Afghan kites are known as gudiparan, which means "flying doll." Teams of two compete using these fighter kites, traditionally made of tissue paper and bamboo, to cut their opponents' kites down using the kite line.These kites are usually of a diamond-like shape, and colours and sizes vary widely. These stunning works of traditional craftsmanship are as enjoyable as they are beautiful, and the works of the master kite builder are often museum-quality pieces.
Determine the dimensions of your kite. The smallest kites can be 10 by 10 inches, with the largest being more than 5 by 5 feet. Multiply the desired length and width of your kite, and obtain at least this much tissue paper. Square the length and width of your desired kite, add the two numbers together and obtain the square root of that number. This is your kite's diagonal. Get two wooden dowels/bamboo strips 1/4 inch in diameter and cut to the diagonal of your desired kite.
Make a notch at each end of the frame pieces, parallel to the ground when the bamboo/dowels lie flat. Make a plus sign shape with the bamboo/dowels. Take your cotton string and wrap it around the middle of the plus sign, binding them together to make an "X" shape. Tie the ends of the line in a knot once the frame pieces are secure. Thread cotton string through the notches in the frame pieces, pulling it taut but not tight enough to warp the kite. Knot the string ends around the centre of the kite.
Glue the tissue paper to the wooden kite centre frame, wrapping the ends around the cotton thread at the edges. Use glue sparingly. Allow to dry.
Cut two circles 5 inches in diameter from a piece of cardboard. Cut a small hole in the middle of each circle about 1 inch in diameter.
Poke six small evenly spaced holes in the cardboard circles 1 inch from the edge of the circle.

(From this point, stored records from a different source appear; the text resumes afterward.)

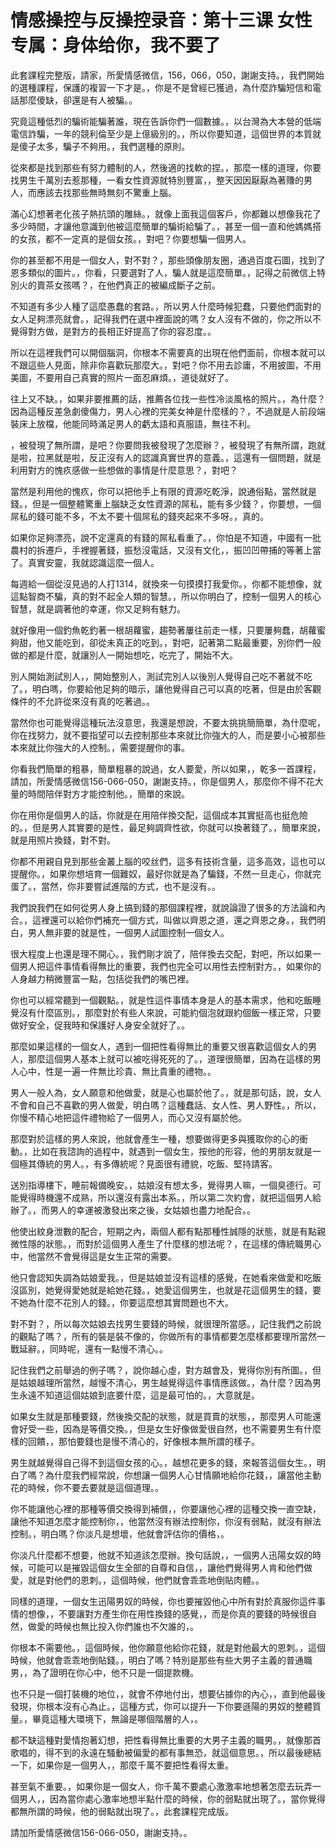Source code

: # 情感操控与反操控录音：第十三课 女性专属：身体给你，我不要了

此套課程完整版，請家，所愛情感微信，156，066，050，謝謝支持。，我們開始的選種課程，保護的複習一下才是。，你是不是曾經已獲過，為什麼詐騙短信和電話那麼傻缺，卻還是有人被騙。。

究竟這種低烈的騙術能騙著誰，現在告訴你們一個數據。，以台灣為大本營的低端電信詐騙，一年的競利倫至少是上億級別的。，所以你要知道，這個世界的本質就是傻子太多，騙子不夠用。，我們選種的原則。

從來都是找到那些有努力體制的人，然後適的找軟的捏。，那麼一樣的道理，你要找男生千萬別去惹那種，一看女性資源就特別豐富，，整天因因厭厭為著賺的男人，而應該去找那些無時無刻不驚重上腦。

滿心幻想著老化孩子熱抗頭的雕絲。，就像上面我這個客戶，你都難以想像我花了多少時間，才讓他意識到他被這麼簡單的騙術給騙了。，甚至一個一直和他媽媽搭的女孩，都不一定真的是個女孩。，對吧？你要想騙一個男人。

你的甚至都不用是一個女人，對不對？，那些頭像朋友圈，通過百度石圖，找到了恩多類似的圖片。，你看，只要選對了人，騙人就是這麼簡單。，記得之前微信上特別火的賣茶女孩嗎？，在他們真正的被編成斷子之前。

不知道有多少人種了這麼愚蠢的套路。，所以男人什麼時候犯蠢，只要他們面對的女人足夠漂亮就會。，記得我們在選中裡面說的嗎？女人沒有不做的，你之所以不覺得對方做，是對方的長相正好提高了你的容忍度。。

所以在這裡我們可以開個腦洞，你根本不需要真的出現在他們面前，你根本就可以不跟這些人見面，除非你喜歡玩那麼大。，對吧？你不用去診庸，不用披圖，不用美圖，不要用自己真實的照片一面忍麻煩。，道徒就好了。

往上又不缺。，如果非要推薦的話，推薦各位找一些性冷淡風格的照片。，為什麼？因為這種反差急劇傻傷力，男人心裡的完美女神是什麼樣的？，不過就是人前段端裝床上放檔，他能同時滿足男人的虧太語和真服語，無往不利。

，被發現了無所謂，是吧？你要問我被發現了怎麼辦？，被發現了有無所謂，跑就是啦，拉黑就是啦，反正沒有人的認識真實世界的意義。，這還有一個問題，就是利用對方的愧疚感做一些想做的事情是什麼意思？，對吧？

當然是利用他的愧疚，你可以把他手上有限的資源吃乾淨，說通俗點，當然就是錢。，但是一個整體驚重上腦缺乏女性資源的屌私，能有多少錢？，你要想，一個屌私的錢可能不多，不太不要十個屌私的錢夾起來不多呀。，真的。

如果你足夠漂亮，說不定還真的有錢的屌私看重了。，你怕是不知道，中國有一批農村的拆遷戶，手裡握著錢，振愁沒電話，又沒有文化，，振凹凹帶捕的等著上當了。真實安靈，我就認識這麼一個人。

每週給一個從沒見過的人打1314，就換來一句摸摸打我愛你。，你都不能想像，就這點智商不騙，真的對不起全人類的智慧。，所以你明白了，控制一個男人的核心智慧，就是調著他的幸運，你又足夠有魅力。

就好像用一個釣魚乾釣著一根胡蘿蜜，趨勢著屢往前走一樣，只要屢夠蠢，胡蘿蜜夠甜，他又能吃到，卻從未真正的吃到。，對吧，記著第二點最重要，別你們一般做的都是什麼，就讓別人一開始想吃，吃完了，開始不大。

別人開始測試別人，，開始整別人，測試完別人以後別人覺得自己吃不著就不吃了。，明白嗎，你要給他足夠的暗示，讓他覺得自己可以真的吃著，但是由於客觀條件的不允許從來沒有真的吃著過。。

當然你也可能覺得這種玩法沒意思，我還是想說，不要太挑挑簡簡單，為什麼呢，你在找努力，就不要指望可以去控制那些本來就比你強大的人，而是要小心被那些本來就比你強大的人控制。，需要提醒你的事。

你看我們簡單的粗暴，簡單粗暴的說過，女人要愛，所以如果，，乾多一首課程，請加，所愛情感微信156-066-050，謝謝支持。，你是個男人，那麼你不得不花大量的時間陪伴對方才能控制他。，簡單的來說。

你在用你是個男人的話，你就是在用陪伴換交配，這個成本其實挺高也挺危險的。，但是男人其實要的是性，最足夠調齊性欲，你就可以換著錢了。，簡單來說，就是用照片換錢，對不對。

你都不用親自見到那些金叢上腦的咬丝們，這多有技術含量，這多高效，這也可以提醒你。，如果你想培育一個難奴，最好你就是為了騙錢，不然一旦走心，你就完蛋了。，當然，你非要嘗試進階的方式，也不是沒有。。

我們說我們在如何從男人身上搞到錢的那個課程裡，就說論證了很多的方法論和內合。，這裡還可以給你們補充一個方式，叫做以齊恩之道，還之齊恩之身。，我們明白，男人無非要的就是性，一個男人試圖控制一個女人。

很大程度上也還是理不開心。，我們剛才說了，陪伴換去交配，對吧，所以如果一個男人把這件事情看得無比的重要，我們也完全可以用性去控制對方。，如果你的人身越力稍微豐富一點，包括從我們的嘴巴裡。

你也可以經常聽到一個觀點。，就是性這件事情本身是人的基本需求，他和吃飯睡覺沒有什麼區別。，那麼對於有些人來說，可能約個泡就跟約個飯一樣正常，只要做好安全，促我時和保護好人身安全就好了。。

那麼如果這樣的一個女人，遇到一個把性看得無比的重要又很喜歡這個女人的男人，那麼這個男人基本上就可以被吃得死死的了。，道理很簡單，因為在這樣的男人心中，性是一遍一件無比珍貴、無比貴重的禮物。。

男人一般人為，女人願意和他做愛，就是心也屬於他了。，就是那句話，說，女人不會和自己不喜歡的男人做愛，明白嗎？這種蠢話、女人性、男人野性。，所以，你慢不精心地把這件禮物給了一個男人，而心又沒有屬於他。

那麼對於這樣的男人來說，他就會產生一種，想要做得更多與獲取你的心的衝動。，比如在我諮詢的過程中，就遇到一個女生，按他的形容，他的男朋友就是一個極其傳統的男人。，有多傳統呢？見面很有禮貌，吃飯、堅持請客。

送別指導樓下，睡前報備晚安。，姑娘沒有想太多，覺得男人嘛，一個臭德行。可能覺得時機還不成熟，所以還沒有露出本系。，所以第二次約會，就把這個男人給辦了。，而男人的幸運被激發出來之後，女姑娘也盡力地配合。。

他使出紋身泄數的配合，短期之內，兩個人都有點那種性誠隱的狀態，就是有點親微性隱的狀態。，而對於這個男人產生了什麼樣的想法呢？，在這樣的傳統職男心中，他當然不會覺得這是女生正常的需要。

他只會認知失調為姑娘愛我。，但是姑娘並沒有這樣的感覺，在她看來做愛和吃飯沒區別，她覺得愛她就是給她花錢。，她愛這個男生，也就是花這個男生的錢，要不她為什麼不花別人的錢。，你要這麼想其實問題也不大。

對不對？，所以每次姑娘去找男生要錢的時候，就很理所當感。，記住我們之前說的觀點了嗎？，所有的裝是裝不像的，你做所有的事情都要怎麼樣都要理所當然一戰延辭。，同時呢，還有一點慢不清心。。

記住我們之前舉過的例子嗎？，說你越心虛，對方越會及，覺得你別有所圖。，但是姑娘越理所當然，越慢不清心，男生越覺得這件事情應該做。，為什麼？因為男生永遠不知道這個姑娘到底要什麼，這是最可怕的。，大意就是。

如果女生就是那種要錢，然後換交配的狀態，就是買賣的狀態，，那麼男人可能還會好受一些，因為是等價交換。，但是女生好像做愛很自然，也不需要男生有什麼樣的回饋，，那怕要錢也是慢不清心的，好像根本無所謂的樣子。

男生就越覺得自己得不到這個女孩的心。，越想花更多的錢，來報答這個女生。，明白了嗎？為什麼我們經常說，你想讓一個男人心甘情願地給你花錢，，讓當他主動花的時候，你不要去要就是這個道理。。

你不能讓他心裡的那種等價交換得到補償，，你要讓他心裡的這種交換一直空缺，讓他不知道怎麼才能控制你，，他當然沒有辦法控制你，你沒有弱點，就沒有辦法控制。，明白嗎？你淡凡是想壞，他就會評估你的價格，。

你淡凡什麼都不想要，他就不知道該怎麼辦。換句話說，，一個男人迅陽女奴的時候，可能可以是摧毀這個女生全部的自尊和自信，，讓他們覺得男人肯和他們做愛，就是對他們的恩刺。，這個時候，他們就會乖乖地倒貼肉體。。

同樣的道理，一個女生迅陽男奴的時候，你也要摧毀他心中所有對於真服你這件事情的想像，，不要讓對方產生你在用性換錢的感覺，，而是你真的要錢的時候很自然，做愛的時候也無比投入你們誰也不欠誰的，。

你根本不需要他。，這個時候，他你願意他給你花錢，就是對他最大的恩刺。，這個時候，他就會乖乖地倒貼錢。，明白了嗎？特別是那些有些大男子主義的普通職男，，為了證明在你心中，他不只是一個提款機。

也不只是一個打裝機的地位，，就會不停地付出，想要佔據你的內心，，直到他最後發現，你根本沒有心為止。，這種方式，你可以提升一下你要遜陽的男奴的整體質量。，畢竟這種大環境下，無論是哪個階層的人，。

都不缺這種對愛情抱著幻想，把性看得無比重要的大男子主義的職男。，就像那首歌唱的，得不到的永遠在騷動被偏愛的都有事無恐，就這個意思。，所以最後總結一下，如果你是一個男人，，那麼千萬不要把性看得太重。

甚至氣不重要。，如果你是一個女人，你千萬不要處心激激率地想著怎麼去玩弄一個男人，，因為當你處心激率地想半點什麼的時候，你的弱點就出現了。，當你覺得都無所謂的時候，他的弱點就出現了。，此套課程完成版。

請加所愛情感微信156-066-050，謝謝支持。。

The holes in each circle should line up with one another.
Cut the wooden dowel that is 1/8 inches in diameter into six pieces, 3 inches long.
Thread those dowel pieces through the small holes in the cardboard circles.
Cut the wooden dowel that is 1 inch in diameter to 12 inches. Sand the cut end and thread the larger dowel through the holes in the middle of the cardboard circles. Tie the kite line onto the larger dowel piece and wind the kite line onto the spool. Tie the other end of the kite line to the kite when the kite is dry.
You can paint the spool pieces before assembling for an even more colourful display. If this is your first kite project, consider a solid-colour kite with designs drawn on rather than a design requiring multiple pieces to be glued together.
In Afghanistan, kite line is treated with ground glass to improve cutting ability. This is dangerous and can result in severe injuries.